▶ _YOUR GOAL_
Within the entries below, how many lines carry the word "considerations"? State the number and stop.

▶ _GIVEN RECORDS_
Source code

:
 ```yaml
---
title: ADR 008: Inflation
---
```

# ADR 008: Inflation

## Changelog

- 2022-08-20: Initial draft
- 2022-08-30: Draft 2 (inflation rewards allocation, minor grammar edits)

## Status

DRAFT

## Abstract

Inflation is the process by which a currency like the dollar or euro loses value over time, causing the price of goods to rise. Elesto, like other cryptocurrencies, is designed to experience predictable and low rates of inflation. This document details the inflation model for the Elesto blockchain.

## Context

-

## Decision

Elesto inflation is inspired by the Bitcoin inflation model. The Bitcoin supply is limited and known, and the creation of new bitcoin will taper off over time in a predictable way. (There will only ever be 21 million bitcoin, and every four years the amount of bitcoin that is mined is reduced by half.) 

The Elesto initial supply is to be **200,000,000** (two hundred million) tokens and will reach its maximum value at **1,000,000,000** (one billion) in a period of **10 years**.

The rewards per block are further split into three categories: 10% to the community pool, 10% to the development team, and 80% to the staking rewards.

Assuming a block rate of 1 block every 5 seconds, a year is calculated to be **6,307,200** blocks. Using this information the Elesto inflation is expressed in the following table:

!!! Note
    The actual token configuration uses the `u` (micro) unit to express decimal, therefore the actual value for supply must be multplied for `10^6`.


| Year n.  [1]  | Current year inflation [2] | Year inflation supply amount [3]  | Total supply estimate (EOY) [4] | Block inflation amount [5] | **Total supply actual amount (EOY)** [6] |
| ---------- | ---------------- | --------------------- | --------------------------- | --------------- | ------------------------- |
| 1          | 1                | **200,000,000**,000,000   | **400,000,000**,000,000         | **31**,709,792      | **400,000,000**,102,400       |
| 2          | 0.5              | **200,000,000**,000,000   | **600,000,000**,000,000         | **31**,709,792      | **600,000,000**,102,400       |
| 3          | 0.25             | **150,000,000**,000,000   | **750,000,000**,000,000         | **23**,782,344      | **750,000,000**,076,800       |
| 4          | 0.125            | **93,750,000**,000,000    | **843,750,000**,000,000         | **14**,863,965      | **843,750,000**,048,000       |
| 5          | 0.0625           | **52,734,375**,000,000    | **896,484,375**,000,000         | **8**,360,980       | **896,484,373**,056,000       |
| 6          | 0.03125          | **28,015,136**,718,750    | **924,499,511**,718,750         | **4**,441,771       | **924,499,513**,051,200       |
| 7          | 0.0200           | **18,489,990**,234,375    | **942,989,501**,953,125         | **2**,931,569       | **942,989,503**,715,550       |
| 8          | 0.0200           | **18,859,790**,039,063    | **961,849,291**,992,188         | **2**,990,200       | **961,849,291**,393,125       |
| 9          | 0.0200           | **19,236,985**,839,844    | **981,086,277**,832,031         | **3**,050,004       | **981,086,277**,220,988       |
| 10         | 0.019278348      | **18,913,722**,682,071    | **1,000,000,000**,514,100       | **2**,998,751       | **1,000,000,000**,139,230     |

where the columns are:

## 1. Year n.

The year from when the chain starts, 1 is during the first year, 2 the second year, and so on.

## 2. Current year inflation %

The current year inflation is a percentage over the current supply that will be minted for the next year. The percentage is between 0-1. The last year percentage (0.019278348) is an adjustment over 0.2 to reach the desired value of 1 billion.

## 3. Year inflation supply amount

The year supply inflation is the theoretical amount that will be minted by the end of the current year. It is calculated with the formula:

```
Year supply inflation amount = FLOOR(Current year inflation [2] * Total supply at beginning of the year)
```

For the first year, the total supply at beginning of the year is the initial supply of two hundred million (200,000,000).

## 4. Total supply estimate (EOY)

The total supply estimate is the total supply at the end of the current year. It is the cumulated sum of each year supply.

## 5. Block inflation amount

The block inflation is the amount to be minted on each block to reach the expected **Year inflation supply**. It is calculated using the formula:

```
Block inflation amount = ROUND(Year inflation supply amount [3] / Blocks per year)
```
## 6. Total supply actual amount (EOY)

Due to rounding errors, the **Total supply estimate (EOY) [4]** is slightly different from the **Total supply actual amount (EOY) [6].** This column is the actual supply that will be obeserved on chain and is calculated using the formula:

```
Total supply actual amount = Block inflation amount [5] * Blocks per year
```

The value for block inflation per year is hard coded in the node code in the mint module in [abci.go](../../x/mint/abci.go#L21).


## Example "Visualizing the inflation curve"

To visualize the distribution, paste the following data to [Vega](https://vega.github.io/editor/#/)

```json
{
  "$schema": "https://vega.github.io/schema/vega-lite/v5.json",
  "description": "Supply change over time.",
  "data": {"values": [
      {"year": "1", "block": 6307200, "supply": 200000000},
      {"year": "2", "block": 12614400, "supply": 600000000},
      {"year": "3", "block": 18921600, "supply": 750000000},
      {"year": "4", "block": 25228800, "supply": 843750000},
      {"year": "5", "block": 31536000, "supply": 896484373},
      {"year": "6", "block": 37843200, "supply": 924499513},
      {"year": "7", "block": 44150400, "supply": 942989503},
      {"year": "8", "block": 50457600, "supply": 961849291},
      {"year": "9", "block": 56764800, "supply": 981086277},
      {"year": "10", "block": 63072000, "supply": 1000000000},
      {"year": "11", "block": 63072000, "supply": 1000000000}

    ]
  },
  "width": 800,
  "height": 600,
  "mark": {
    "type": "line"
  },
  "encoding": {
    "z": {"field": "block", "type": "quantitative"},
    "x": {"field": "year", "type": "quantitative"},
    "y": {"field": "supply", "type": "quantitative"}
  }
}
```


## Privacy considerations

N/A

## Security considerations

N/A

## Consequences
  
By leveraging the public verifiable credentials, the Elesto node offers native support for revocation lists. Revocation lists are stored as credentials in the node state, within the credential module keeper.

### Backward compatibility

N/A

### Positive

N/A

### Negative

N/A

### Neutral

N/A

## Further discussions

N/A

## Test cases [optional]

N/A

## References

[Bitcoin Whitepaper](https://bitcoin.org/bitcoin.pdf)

▶ _TASK SOLUTION_
2